-- DIRECTIONS FOR THIS TASK --
From the first line of the data through the line containing "usando diferentes tecnologías", transcribe each line exactly. Pictures do not belong in the copy.

BEGIN SUPPLIED RECORDS

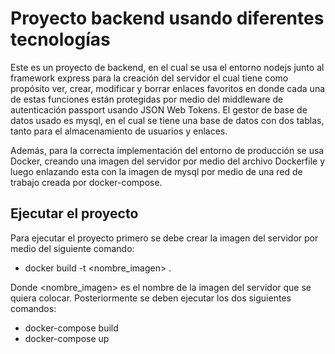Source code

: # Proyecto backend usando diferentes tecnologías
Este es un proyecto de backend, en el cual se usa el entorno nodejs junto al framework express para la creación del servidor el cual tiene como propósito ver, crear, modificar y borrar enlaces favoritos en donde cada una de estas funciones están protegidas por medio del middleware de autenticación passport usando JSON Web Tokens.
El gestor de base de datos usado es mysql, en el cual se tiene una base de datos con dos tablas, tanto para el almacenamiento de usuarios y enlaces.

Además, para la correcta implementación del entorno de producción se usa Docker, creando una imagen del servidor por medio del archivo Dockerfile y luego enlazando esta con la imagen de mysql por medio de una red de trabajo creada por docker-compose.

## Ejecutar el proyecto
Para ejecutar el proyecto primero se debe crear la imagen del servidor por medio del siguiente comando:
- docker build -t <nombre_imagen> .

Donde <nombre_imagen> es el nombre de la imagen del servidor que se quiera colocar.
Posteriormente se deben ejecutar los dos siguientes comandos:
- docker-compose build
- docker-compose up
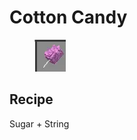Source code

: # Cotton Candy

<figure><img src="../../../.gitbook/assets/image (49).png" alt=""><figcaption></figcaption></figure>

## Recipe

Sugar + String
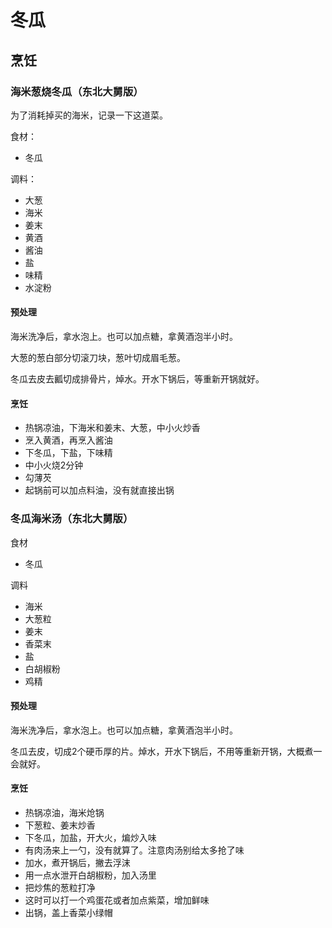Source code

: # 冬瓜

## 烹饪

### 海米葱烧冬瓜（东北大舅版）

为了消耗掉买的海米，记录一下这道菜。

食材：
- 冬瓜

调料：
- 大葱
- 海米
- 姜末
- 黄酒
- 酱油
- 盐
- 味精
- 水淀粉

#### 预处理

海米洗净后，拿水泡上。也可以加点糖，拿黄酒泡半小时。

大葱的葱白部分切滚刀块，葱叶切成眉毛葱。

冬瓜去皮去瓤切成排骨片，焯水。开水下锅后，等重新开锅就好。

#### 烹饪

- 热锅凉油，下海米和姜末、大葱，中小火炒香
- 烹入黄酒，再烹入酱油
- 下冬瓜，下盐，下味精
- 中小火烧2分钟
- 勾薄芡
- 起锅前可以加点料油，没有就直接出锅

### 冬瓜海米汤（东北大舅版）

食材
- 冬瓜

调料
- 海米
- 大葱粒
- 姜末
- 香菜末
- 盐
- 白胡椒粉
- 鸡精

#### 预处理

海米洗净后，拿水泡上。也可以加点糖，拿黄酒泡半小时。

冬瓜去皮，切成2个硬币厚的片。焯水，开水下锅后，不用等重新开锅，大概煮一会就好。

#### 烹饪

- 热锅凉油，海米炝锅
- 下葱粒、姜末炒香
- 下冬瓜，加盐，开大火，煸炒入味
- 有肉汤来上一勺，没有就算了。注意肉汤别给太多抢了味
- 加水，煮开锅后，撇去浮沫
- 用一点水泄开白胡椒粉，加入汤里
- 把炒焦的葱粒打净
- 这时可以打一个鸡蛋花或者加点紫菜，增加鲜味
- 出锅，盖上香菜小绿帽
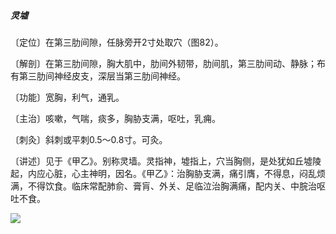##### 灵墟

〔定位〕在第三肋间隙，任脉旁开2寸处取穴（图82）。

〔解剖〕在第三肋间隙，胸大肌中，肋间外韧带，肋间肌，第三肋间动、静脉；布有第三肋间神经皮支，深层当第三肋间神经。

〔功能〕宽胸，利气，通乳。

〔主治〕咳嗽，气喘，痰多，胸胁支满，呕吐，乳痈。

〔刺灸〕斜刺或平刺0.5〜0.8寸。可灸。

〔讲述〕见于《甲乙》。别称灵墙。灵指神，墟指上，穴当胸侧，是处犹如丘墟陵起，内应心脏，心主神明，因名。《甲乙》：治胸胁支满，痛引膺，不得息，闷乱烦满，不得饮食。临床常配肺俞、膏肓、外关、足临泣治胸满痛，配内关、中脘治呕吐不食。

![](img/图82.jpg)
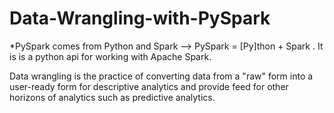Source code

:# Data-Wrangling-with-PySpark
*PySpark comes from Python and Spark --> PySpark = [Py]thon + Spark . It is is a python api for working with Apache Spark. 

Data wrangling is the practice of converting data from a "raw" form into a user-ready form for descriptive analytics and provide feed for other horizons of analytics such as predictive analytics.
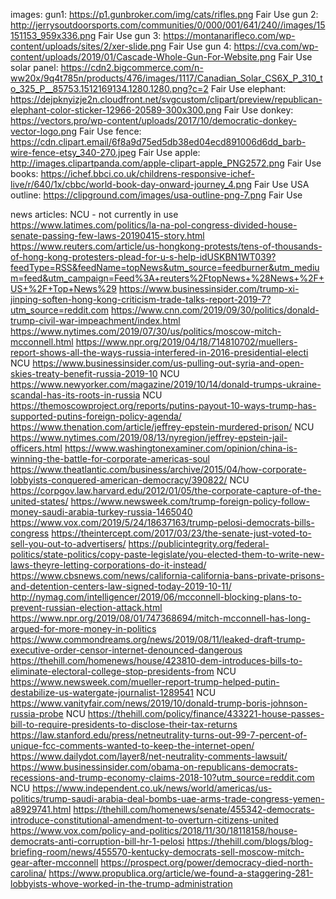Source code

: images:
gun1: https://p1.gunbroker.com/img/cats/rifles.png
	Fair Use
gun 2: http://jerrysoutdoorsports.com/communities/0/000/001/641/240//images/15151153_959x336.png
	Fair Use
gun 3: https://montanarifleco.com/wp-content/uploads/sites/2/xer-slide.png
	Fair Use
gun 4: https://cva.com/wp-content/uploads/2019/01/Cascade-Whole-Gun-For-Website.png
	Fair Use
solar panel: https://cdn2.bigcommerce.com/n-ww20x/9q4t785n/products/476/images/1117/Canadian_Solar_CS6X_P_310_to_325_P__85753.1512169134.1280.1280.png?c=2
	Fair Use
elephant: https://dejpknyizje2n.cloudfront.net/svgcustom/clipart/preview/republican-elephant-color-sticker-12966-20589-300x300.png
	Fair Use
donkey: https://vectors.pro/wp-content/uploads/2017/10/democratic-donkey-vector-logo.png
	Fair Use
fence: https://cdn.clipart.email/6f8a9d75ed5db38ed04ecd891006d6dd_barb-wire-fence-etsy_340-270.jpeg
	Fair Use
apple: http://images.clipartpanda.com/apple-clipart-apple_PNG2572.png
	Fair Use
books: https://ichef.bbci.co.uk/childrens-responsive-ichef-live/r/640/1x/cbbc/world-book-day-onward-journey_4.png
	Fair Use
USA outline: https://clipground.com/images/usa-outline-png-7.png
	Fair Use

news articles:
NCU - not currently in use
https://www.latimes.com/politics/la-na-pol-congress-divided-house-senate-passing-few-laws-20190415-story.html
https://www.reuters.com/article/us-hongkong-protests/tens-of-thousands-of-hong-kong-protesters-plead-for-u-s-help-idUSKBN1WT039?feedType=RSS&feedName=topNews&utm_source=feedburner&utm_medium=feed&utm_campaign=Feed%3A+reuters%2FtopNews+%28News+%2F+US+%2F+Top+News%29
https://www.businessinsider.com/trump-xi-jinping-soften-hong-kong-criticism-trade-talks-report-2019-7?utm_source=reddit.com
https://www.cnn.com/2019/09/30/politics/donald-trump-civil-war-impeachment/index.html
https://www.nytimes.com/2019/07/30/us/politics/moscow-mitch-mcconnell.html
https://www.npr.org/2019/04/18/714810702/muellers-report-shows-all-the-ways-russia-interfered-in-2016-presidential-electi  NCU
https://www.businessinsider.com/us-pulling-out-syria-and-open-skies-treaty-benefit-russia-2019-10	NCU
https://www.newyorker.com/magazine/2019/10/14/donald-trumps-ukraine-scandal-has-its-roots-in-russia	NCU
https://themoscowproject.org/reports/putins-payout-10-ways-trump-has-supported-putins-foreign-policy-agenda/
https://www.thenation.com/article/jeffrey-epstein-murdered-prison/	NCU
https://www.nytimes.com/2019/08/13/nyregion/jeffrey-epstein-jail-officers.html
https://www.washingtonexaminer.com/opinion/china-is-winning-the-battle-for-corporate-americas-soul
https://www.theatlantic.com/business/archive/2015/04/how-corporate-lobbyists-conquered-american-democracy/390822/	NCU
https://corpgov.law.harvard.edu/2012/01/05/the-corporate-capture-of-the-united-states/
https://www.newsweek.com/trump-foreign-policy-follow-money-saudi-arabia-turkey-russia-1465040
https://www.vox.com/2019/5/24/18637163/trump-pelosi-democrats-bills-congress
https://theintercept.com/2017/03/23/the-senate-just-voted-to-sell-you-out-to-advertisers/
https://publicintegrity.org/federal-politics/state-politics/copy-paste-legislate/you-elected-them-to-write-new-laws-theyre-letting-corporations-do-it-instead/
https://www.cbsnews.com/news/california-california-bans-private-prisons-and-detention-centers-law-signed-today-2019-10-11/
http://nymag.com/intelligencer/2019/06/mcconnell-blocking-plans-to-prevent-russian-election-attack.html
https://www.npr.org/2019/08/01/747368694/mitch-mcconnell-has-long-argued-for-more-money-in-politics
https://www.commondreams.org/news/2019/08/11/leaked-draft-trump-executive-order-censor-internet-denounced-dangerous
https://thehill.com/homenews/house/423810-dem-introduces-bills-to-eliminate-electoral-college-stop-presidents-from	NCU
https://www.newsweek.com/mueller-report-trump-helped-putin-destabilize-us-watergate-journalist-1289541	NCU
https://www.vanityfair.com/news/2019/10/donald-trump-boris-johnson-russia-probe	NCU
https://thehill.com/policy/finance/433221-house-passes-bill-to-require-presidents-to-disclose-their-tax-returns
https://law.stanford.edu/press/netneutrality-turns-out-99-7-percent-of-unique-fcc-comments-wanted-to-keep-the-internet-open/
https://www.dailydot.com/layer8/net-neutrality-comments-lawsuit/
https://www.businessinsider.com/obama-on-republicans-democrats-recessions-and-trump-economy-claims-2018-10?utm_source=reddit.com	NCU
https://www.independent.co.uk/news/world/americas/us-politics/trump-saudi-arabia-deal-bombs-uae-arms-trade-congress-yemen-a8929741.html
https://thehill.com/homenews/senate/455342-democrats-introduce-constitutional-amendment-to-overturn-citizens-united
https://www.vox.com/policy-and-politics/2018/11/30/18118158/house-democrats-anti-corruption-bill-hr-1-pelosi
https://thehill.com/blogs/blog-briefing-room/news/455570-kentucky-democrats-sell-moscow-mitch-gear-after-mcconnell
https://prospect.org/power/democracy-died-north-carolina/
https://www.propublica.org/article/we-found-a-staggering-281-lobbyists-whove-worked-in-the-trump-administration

END SUPPLIED RECORDS

-- REPLY TO THE EXERCISE --
Source code

: # Proyecto backend usando diferentes tecnologías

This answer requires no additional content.